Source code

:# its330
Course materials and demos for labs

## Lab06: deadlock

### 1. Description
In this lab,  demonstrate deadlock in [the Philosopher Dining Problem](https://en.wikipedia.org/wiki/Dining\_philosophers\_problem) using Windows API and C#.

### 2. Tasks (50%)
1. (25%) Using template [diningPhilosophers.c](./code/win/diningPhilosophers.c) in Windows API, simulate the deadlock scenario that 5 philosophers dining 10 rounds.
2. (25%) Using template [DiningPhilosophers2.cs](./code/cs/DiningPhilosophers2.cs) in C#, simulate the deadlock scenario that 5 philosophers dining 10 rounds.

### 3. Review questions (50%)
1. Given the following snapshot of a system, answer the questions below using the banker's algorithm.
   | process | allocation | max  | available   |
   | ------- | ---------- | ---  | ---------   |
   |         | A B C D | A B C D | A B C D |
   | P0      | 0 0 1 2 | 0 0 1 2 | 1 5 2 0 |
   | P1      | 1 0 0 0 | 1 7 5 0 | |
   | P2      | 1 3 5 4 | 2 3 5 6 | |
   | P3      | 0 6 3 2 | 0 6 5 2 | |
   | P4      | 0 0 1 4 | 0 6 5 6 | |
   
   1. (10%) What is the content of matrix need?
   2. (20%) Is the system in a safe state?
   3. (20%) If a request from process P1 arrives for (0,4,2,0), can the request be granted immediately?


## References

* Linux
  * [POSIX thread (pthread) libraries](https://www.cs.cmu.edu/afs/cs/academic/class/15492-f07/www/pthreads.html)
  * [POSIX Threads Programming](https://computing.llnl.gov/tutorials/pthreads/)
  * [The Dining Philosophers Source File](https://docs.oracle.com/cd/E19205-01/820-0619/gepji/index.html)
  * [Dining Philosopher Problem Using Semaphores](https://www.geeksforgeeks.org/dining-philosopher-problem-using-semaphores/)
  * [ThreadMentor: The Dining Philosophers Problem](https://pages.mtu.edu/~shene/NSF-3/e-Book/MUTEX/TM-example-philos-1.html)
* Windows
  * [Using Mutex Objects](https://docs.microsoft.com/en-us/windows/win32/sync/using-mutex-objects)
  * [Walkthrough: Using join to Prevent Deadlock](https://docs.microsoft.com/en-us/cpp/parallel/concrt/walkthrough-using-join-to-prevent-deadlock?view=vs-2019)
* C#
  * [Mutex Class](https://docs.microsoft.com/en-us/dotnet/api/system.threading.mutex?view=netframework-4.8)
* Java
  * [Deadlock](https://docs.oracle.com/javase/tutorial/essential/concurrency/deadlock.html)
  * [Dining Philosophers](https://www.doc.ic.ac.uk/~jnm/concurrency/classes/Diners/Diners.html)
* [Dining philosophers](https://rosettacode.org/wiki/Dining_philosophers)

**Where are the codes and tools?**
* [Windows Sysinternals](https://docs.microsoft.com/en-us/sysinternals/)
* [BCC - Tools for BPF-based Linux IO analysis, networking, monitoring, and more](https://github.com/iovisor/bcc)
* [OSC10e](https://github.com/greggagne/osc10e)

TRY IT - In the listing above, find each line with the word "Source" and copy it out.

ANSWER SPACE -
Source code
  * [The Dining Philosophers Source File](https://docs.oracle.com/cd/E19205-01/820-0619/gepji/index.html)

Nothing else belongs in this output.